- **Assignment**
From the entries below, please gather each line containing the string "index".

- **Data listing**

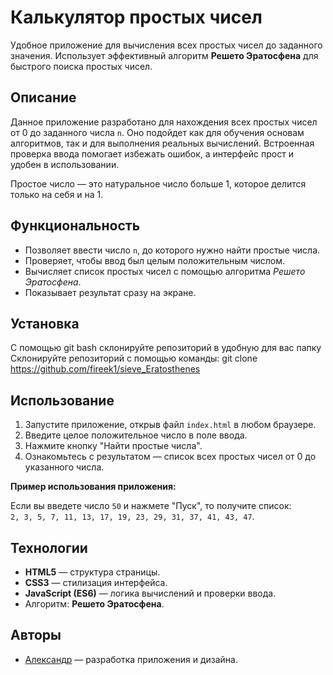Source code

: # Калькулятор простых чисел

Удобное приложение для вычисления всех простых чисел до заданного значения. Использует эффективный алгоритм **Решето Эратосфена** для быстрого поиска простых чисел.

## Описание

Данное приложение разработано для нахождения всех простых чисел от 0 до заданного числа `n`. Оно подойдет как для обучения основам алгоритмов, так и для выполнения реальных вычислений. Встроенная проверка ввода помогает избежать ошибок, а интерфейс прост и удобен в использовании.

Простое число — это натуральное число больше 1, которое делится только на себя и на 1.

## Функциональность

- Позволяет ввести число `n`, до которого нужно найти простые числа.
- Проверяет, чтобы ввод был целым положительным числом.
- Вычисляет список простых чисел с помощью алгоритма *Решето Эратосфена*.
- Показывает результат сразу на экране.

## Установка

С помощью git bash склонируйте репозиторий в удобную для вас папку 
Склонируйте репозиторий с помощью команды: 
git clone https://github.com/fireek1/sieve_Eratosthenes


## Использование

1. Запустите приложение, открыв файл `index.html` в любом браузере.
2. Введите целое положительное число в поле ввода.
3. Нажмите кнопку "Найти простые числа".
4. Ознакомьтесь с результатом — список всех простых чисел от 0 до указанного числа.

**Пример использования приложения:**

Если вы введете число `50` и нажмете "Пуск", то получите список:  
`2, 3, 5, 7, 11, 13, 17, 19, 23, 29, 31, 37, 41, 43, 47`.

## Технологии

- **HTML5** — структура страницы.
- **CSS3** — стилизация интерфейса.
- **JavaScript (ES6)** — логика вычислений и проверки ввода.
- Алгоритм: **Решето Эратосфена**.
  
## Авторы

- [Александр](https://github.com/fireek1) — разработка приложения и дизайна.
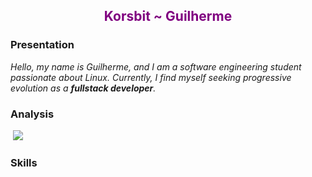 <h2 align="center" style="color: purple">Korsbit ~ Guilherme</h2>

### Presentation
<p><em>Hello, my name is </strong>Guilherme</strong>, and I am a software engineering student passionate about Linux. Currently, I find myself seeking progressive evolution as a <strong>fullstack developer</strong>.</em></p>

### Analysis
<p></p>
<div>
	<img src="https://github-readme-stats.vercel.app/api/top-langs/?username=korsbit&layout=compact&theme=highcontrast&hide_border=true" alt="">
	<img src="https://github-readme-stats.vercel.app/api?username=korsbit&show_icons=true&theme=highcontrast&hide_border=true"/>
</div>

### Skills
<div>
	<img src="https://img.shields.io/badge/html5-%23E34F26.svg?style=for-the-badge&logo=html5&logoColor=white" alt="" />
	<img src="https://img.shields.io/badge/css3-%231572B6.svg?style=for-the-badge&logo=css3&logoColor=white" alt="" />
	<img src="https://img.shields.io/badge/angular-%23DD0031.svg?style=for-the-badge&logo=angular&logoColor=white" alt="" />
	<img src="https://img.shields.io/badge/vuejs-%2335495e.svg?style=for-the-badge&logo=vuedotjs&logoColor=%234FC08D" alt="" />
	<img src="https://img.shields.io/badge/django-%23092E20.svg?style=for-the-badge&logo=django&logoColor=white" alt="" />
</div>

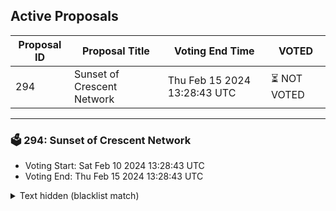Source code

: ## Active Proposals

| Proposal ID | Proposal Title | Voting End Time | VOTED |
|-------------|----------------|-----------------|-------|
| 294 | Sunset of Crescent Network | Thu Feb 15 2024 13:28:43 UTC | ⏳ NOT VOTED |

---

### 🗳 294: Sunset of Crescent Network
- Voting Start: Sat Feb 10 2024 13:28:43 UTC
- Voting End: Thu Feb 15 2024 13:28:43 UTC

<details>
<summary>Text hidden (blacklist match)</summary>
 
</details>
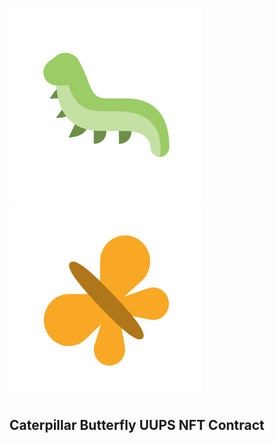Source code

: ![Caterpillar](./img/catterpillar.png) ![Butterfly](./img/butterfly.png)

## Caterpillar  Butterfly UUPS NFT Contract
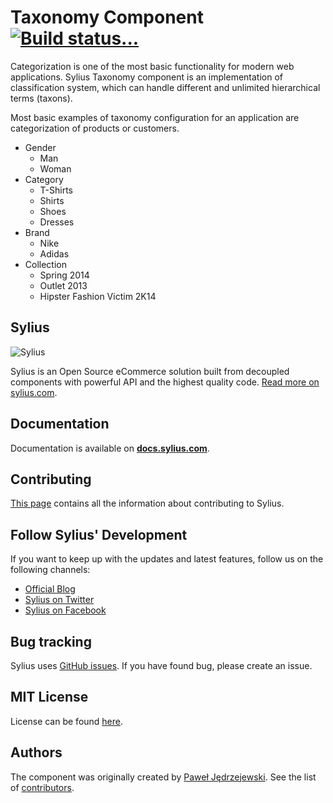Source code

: Taxonomy Component [![Build status...](https://secure.travis-ci.org/Sylius/Taxonomy.png?branch=master)](http://travis-ci.org/Sylius/Taxonomy)
==================

Categorization is one of the most basic functionality for modern web
applications. Sylius Taxonomy component is an implementation of classification
system, which can handle different and unlimited hierarchical terms (taxons).

Most basic examples of taxonomy configuration for an application are
categorization of products or customers.

* Gender
  * Man
  * Woman
* Category
  * T-Shirts
  * Shirts
  * Shoes
  * Dresses
* Brand
  * Nike
  * Adidas
* Collection
  * Spring 2014
  * Outlet 2013
  * Hipster Fashion Victim 2K14

Sylius
------

![Sylius](https://demo.sylius.com/assets/shop/img/logo.png)

Sylius is an Open Source eCommerce solution built from decoupled components with powerful API and the highest quality code. [Read more on sylius.com](http://sylius.com).

Documentation
-------------

Documentation is available on [**docs.sylius.com**](http://docs.sylius.com/en/latest/components/Taxonomy/index.html).

Contributing
------------

[This page](http://docs.sylius.com/en/latest/contributing/index.html) contains all the information about contributing to Sylius.

Follow Sylius' Development
--------------------------

If you want to keep up with the updates and latest features, follow us on the following channels:

* [Official Blog](https://sylius.com/blog)
* [Sylius on Twitter](https://twitter.com/Sylius)
* [Sylius on Facebook](https://facebook.com/SyliusEcommerce)

Bug tracking
------------

Sylius uses [GitHub issues](https://github.com/Sylius/Sylius/issues).
If you have found bug, please create an issue.

MIT License
-----------

License can be found [here](https://github.com/Sylius/Sylius/blob/master/LICENSE).

Authors
-------

The component was originally created by [Paweł Jędrzejewski](http://pjedrzejewski.com).
See the list of [contributors](https://github.com/Sylius/Taxonomy/contributors).
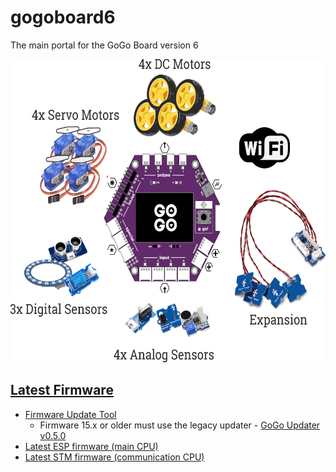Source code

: # gogoboard6
The main portal for the GoGo Board version 6

<img src="/gogo6_overview.png" width="600" height="485">


## [Latest Firmware](https://gogo-board-project.gitbook.io/gogo6-demo/getting-started/firmware-updates)
* [Firmware Update Tool](https://github.com/MomePP/gogo-updater-electron/releases/latest)
  * Firmware 15.x or older must use the legacy updater - [GoGo Updater v0.5.0](https://github.com/MomePP/gogo-updater-electron/releases/tag/version-0.5.0)
* [Latest ESP firmware (main CPU)](https://github.com/LILCMU/GoGoBoard-ESP32/releases/latest)
* [Latest STM firmware (communication CPU)](https://github.com/LILCMU/GoGoBoard-STM32/releases/latest)


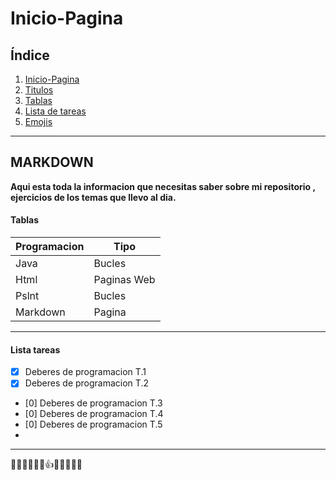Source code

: # Inicio-Pagina

## Índice 
1. [Inicio-Pagina](#inicio-pagina) 
2. [Titulos](#titulos) 
3. [Tablas](#tablas) 
4. [Lista de tareas](#lista-tareas) 
5. [Emojis](#emojis)
   
----

## MARKDOWN 
**Aqui esta toda la informacion que necesitas saber sobre mi repositorio , ejercicios de los temas que llevo al dia.**


#### Tablas

| Programacion | Tipo       |
| -------- | -------------- |
| Java    | Bucles    |
| Html   | Paginas Web|
| Pslnt  | Bucles  | 
| Markdown  | Pagina  |

---

#### Lista tareas

- [x] Deberes de programacion T.1
- [x] Deberes de programacion T.2
- [0] Deberes de programacion T.3
- [0] Deberes de programacion T.4
- [0] Deberes de programacion T.5
- 

---
🧓🖖😻😱😰🖖👍👱🧔‍♀️🙀👊
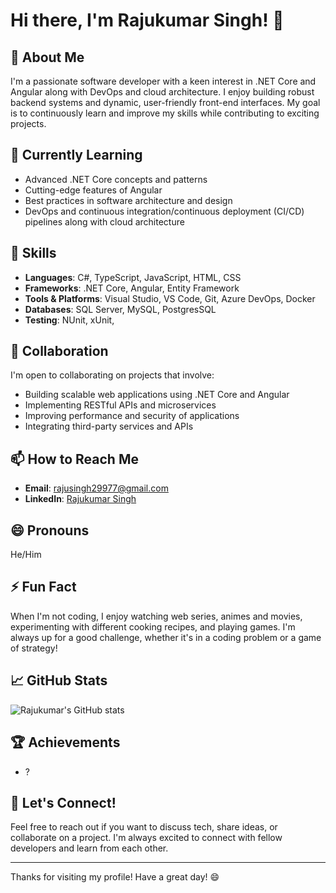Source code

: # Hi there, I'm Rajukumar Singh! 👋

## 👀 About Me
I'm a passionate software developer with a keen interest in .NET Core and Angular along with DevOps and cloud architecture. I enjoy building robust backend systems and dynamic, user-friendly front-end interfaces. My goal is to continuously learn and improve my skills while contributing to exciting projects.

## 🌱 Currently Learning
- Advanced .NET Core concepts and patterns
- Cutting-edge features of Angular
- Best practices in software architecture and design
- DevOps and continuous integration/continuous deployment (CI/CD) pipelines along with cloud architecture

## 💼 Skills
- **Languages**: C#, TypeScript, JavaScript, HTML, CSS
- **Frameworks**: .NET Core, Angular, Entity Framework
- **Tools & Platforms**: Visual Studio, VS Code, Git, Azure DevOps, Docker
- **Databases**: SQL Server, MySQL, PostgresSQL
- **Testing**: NUnit, xUnit, 

## 💞️ Collaboration
I'm open to collaborating on projects that involve:
- Building scalable web applications using .NET Core and Angular
- Implementing RESTful APIs and microservices
- Improving performance and security of applications
- Integrating third-party services and APIs

## 📫 How to Reach Me
- **Email**: rajusingh29977@gmail.com
- **LinkedIn**: [Rajukumar Singh](https://www.linkedin.com/in/rajukumar-singh-136336258)

## 😄 Pronouns
He/Him

## ⚡ Fun Fact
When I'm not coding, I enjoy watching web series, animes and movies, experimenting with different cooking recipes, and playing games. I'm always up for a good challenge, whether it's in a coding problem or a game of strategy!


## 📈 GitHub Stats
![Rajukumar's GitHub stats](https://github-readme-stats.vercel.app/api?username=Rajukumar-Singh&show_icons=true&theme=radical)

## 🏆 Achievements
- ?


## 💬 Let's Connect!
Feel free to reach out if you want to discuss tech, share ideas, or collaborate on a project. I'm always excited to connect with fellow developers and learn from each other.

---

Thanks for visiting my profile! Have a great day! 😄
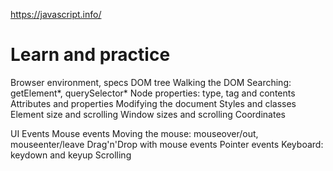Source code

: https://javascript.info/

# Learn and practice

Browser environment, specs
DOM tree
Walking the DOM
Searching: getElement*, querySelector*
Node properties: type, tag and contents
Attributes and properties
Modifying the document
Styles and classes
Element size and scrolling
Window sizes and scrolling
Coordinates


UI Events
Mouse events
Moving the mouse: mouseover/out, mouseenter/leave
Drag'n'Drop with mouse events
Pointer events
Keyboard: keydown and keyup
Scrolling
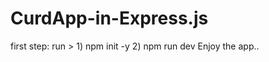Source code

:# CurdApp-in-Express.js
first step:
  run > 1) npm init -y
        2) npm run dev
Enjoy the app..
  
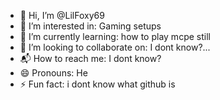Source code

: - 👋 Hi, I’m @LilFoxy69
- 👀 I’m interested in: Gaming setups
- 🌱 I’m currently learning: how to play mcpe still
- 💞️ I’m looking to collaborate on: I dont know?...
- 📬 How to reach me: I dont know?
- 😄 Pronouns: He
- ⚡ Fun fact: i dont know what github is

<!---
LilFoxy69/LilFoxy69 is a ✨ special ✨ repository because its `README.md` (this file) appears on your GitHub profile.
You can click the Preview link to take a look at your changes.
--->
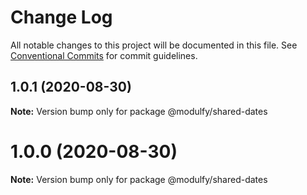 # Change Log

All notable changes to this project will be documented in this file.
See [Conventional Commits](https://conventionalcommits.org) for commit guidelines.

## 1.0.1 (2020-08-30)

**Note:** Version bump only for package @modulfy/shared-dates





# 1.0.0 (2020-08-30)

**Note:** Version bump only for package @modulfy/shared-dates
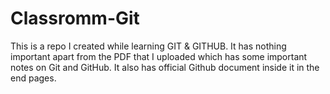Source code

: # Classromm-Git

This is a repo I created while learning GIT & GITHUB. It has nothing important apart from the PDF that I uploaded which has some important notes on Git and GitHub. It also has official Github document inside it in the end pages.
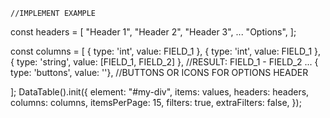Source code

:     
	//IMPLEMENT EXAMPLE
const headers = [
	"Header 1",
	"Header 2",
	"Header 3",
	...
	"Options",
];

const columns = [
	{ type: 'int', value: FIELD_1 },
	{ type: 'int', value: FIELD_1 },
	{ type: 'string', value: [FIELD_1, FIELD_2] }, //RESULT: FIELD_1 - FIELD_2
	...
	{ type: 'buttons', value: ''}, //BUTTONS OR ICONS FOR OPTIONS HEADER

];
DataTable().init({
	element: "#my-div",
	items: values,
	headers: headers,
	columns: columns,
	itemsPerPage: 15,
	filters: true,
	extraFilters: false,
});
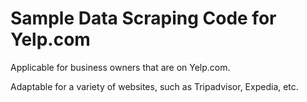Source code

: # Sample Data Scraping Code for Yelp.com

Applicable for business owners that are on Yelp.com.

Adaptable for a variety of websites, such as Tripadvisor, Expedia, etc.
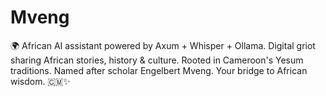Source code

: # Mveng
🌍 African AI assistant powered by Axum + Whisper + Ollama. Digital griot sharing African stories, history &amp; culture. Rooted in Cameroon's Yesum traditions. Named after scholar Engelbert Mveng. Your bridge to African wisdom. 🇨🇲✨
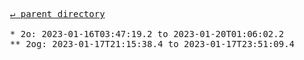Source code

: <pre>
  <a href="../">&#x21b5; parent directory</a>
  
  * 2o: 2023-01-16T03:47:19.2 to 2023-01-20T01:06:02.2
  ** 2o<a href="g">g</a>: 2023-01-17T21:15:38.4 to 2023-01-17T23:51:09.4
</pre>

- **Solution for this task**
1. Запустите приложение, открыв файл `index.html` в любом браузере.
Documentation is available on [**docs.sylius.com**](http://docs.sylius.com/en/latest/components/Taxonomy/index.html).
[This page](http://docs.sylius.com/en/latest/contributing/index.html) contains all the information about contributing to Sylius.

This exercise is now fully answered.